Die palästinensischen Stadtteile in Ost-Jerusalem sind zahlreichen Problemen ausgesetzt, wie z.B. Kontrollen der Schulkinder durch israelische Soldaten. Hier gehören Besuche von Nachbarschaftszentren und die Begleitung von Schülern bzw. das Beaufsichtigung des Schulwegs zu den Aufgaben von Ökumenischen Begleiter*innen.
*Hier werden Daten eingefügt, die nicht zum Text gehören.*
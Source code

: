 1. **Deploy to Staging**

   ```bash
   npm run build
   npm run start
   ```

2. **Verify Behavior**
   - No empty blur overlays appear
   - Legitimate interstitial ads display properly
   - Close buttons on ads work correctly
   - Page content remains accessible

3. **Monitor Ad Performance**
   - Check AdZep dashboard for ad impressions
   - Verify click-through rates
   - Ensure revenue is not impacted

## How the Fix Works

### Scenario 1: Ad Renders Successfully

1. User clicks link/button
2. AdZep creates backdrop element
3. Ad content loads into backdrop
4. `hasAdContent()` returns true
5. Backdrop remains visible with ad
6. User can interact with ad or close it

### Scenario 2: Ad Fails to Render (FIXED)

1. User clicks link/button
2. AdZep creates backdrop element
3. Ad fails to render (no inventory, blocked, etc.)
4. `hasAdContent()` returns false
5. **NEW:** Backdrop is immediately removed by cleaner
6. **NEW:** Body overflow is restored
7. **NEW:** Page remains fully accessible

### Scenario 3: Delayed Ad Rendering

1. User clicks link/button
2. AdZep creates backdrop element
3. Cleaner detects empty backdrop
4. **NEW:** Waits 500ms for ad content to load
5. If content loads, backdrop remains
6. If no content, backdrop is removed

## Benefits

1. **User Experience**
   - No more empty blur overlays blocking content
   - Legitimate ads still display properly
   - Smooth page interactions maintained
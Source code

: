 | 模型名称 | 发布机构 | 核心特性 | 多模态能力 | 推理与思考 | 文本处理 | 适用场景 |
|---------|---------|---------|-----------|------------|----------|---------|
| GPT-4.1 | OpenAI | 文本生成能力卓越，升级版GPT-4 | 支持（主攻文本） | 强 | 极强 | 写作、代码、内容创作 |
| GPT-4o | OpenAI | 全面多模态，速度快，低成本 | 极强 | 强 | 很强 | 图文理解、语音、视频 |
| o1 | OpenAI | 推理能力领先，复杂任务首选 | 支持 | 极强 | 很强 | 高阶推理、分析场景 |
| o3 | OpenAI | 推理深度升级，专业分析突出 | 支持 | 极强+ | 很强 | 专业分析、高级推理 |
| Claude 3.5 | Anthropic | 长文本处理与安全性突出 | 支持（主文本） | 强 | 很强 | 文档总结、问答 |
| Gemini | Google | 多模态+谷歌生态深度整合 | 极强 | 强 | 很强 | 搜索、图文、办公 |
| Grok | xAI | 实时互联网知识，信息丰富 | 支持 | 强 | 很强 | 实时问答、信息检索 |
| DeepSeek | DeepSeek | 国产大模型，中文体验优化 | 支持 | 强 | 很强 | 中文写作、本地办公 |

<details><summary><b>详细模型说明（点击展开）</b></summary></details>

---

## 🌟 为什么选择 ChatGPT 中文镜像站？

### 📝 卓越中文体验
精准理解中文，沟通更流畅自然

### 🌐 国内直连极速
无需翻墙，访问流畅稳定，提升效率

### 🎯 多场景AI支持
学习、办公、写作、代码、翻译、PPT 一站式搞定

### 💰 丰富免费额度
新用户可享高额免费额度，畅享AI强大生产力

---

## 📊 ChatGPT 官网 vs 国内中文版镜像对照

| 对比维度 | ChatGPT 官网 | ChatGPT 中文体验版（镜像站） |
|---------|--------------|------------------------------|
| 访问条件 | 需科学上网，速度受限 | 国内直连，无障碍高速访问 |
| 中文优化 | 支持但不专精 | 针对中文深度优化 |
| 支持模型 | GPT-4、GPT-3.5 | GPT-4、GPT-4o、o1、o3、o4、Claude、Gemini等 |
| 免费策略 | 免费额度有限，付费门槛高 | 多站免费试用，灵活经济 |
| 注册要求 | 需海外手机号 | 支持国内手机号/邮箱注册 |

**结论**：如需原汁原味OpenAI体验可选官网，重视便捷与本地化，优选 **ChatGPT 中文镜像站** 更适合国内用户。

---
Die Beduinengemeinde Abu Nuwar, im Hintergrund Ma’ale Adumim, mit knapp 40.000 Einwohner*innen eine der größten illegalen israelischen Siedlungen in der Westbank
Die Beduinengemeinde Abu Nuwar, im Hintergrund Ma’ale Adumim, mit knapp 40.000 Einwohner*innen eine der größten illegalen israelischen Siedlungen in der Westbank

Das EAPPI Jerusalem Team besucht aber z.B. auch einige der außerhalb der Stadtgrenzen liegenden Beduinengemeinden, die 1948 aus ihren ehemaligen Siedlungsgebieten aus dem Negev vertrieben wurden und hier nun oft durch moderne Straßen abgeschnitten von ihrem Weideland, ohne eine reguläre Strom-Wasser-Versorgung und andere Basis-Infrastruktur unter extrem primitiven Bedingungen leben. Während die modernen israelischen Siedlungen gleich nebenan jede mögliche Unterstützung finanziell wie durch die Bereitstellung der benötigten Infrastruktur (Straßen, öffentlicher Transport, Strom, Wasser, Schulen, etc.) erhalten. Während die Bevölkerung dieser (nach internationalem Recht) illegal errichteten Siedlungen stetig zunimmt (derzeit etwa 600.000 in Ost-Jerusalem und Westbank), sind die primitiven Behausungen der Beduinen von Abriss bedroht. Diese Hauszerstörungen gehören zu den wirklich schwer zu ertragenden Dingen in diesem an Ungerechtigkeiten reichen Land. Weil viele dieser Behausungen – von Häusern kann man oft nicht sprechen – ohne Genehmigung errichtet wurden, werden sog. “demolition orders“ ausgestellt, die den Bewohnern ankündigen, dass ihr Heim in wenigen Tagen zerstört werden wird. Manche machen von der „Option“ Gebrauch, das eigene Haus selbst zu zerstören, damit zumindest die nicht unerhebliche Rechnung für den Abriss erspart bleibt, die sie sonst auch noch begleichen müssen. Warum – mag man sich fragen – wird überhaupt ohne Genehmigung  gebaut? Die Antwort ist einfach: weil in den von Israel vollständig kontrollierten C-Gebieten der Westbank und in Ost-Jerusalem trotz wachsender Bevölkerung so gut wie keine Baugenehmigungen an Palästinenser vergeben werden; in den C-Gebieten werden nach Angaben der UN ca. 97% aller Anträge abgelehnt. Dies gilt nicht nur für die Beduinen, sondern ganz allgemein für die dort ansässigen Palästinenser.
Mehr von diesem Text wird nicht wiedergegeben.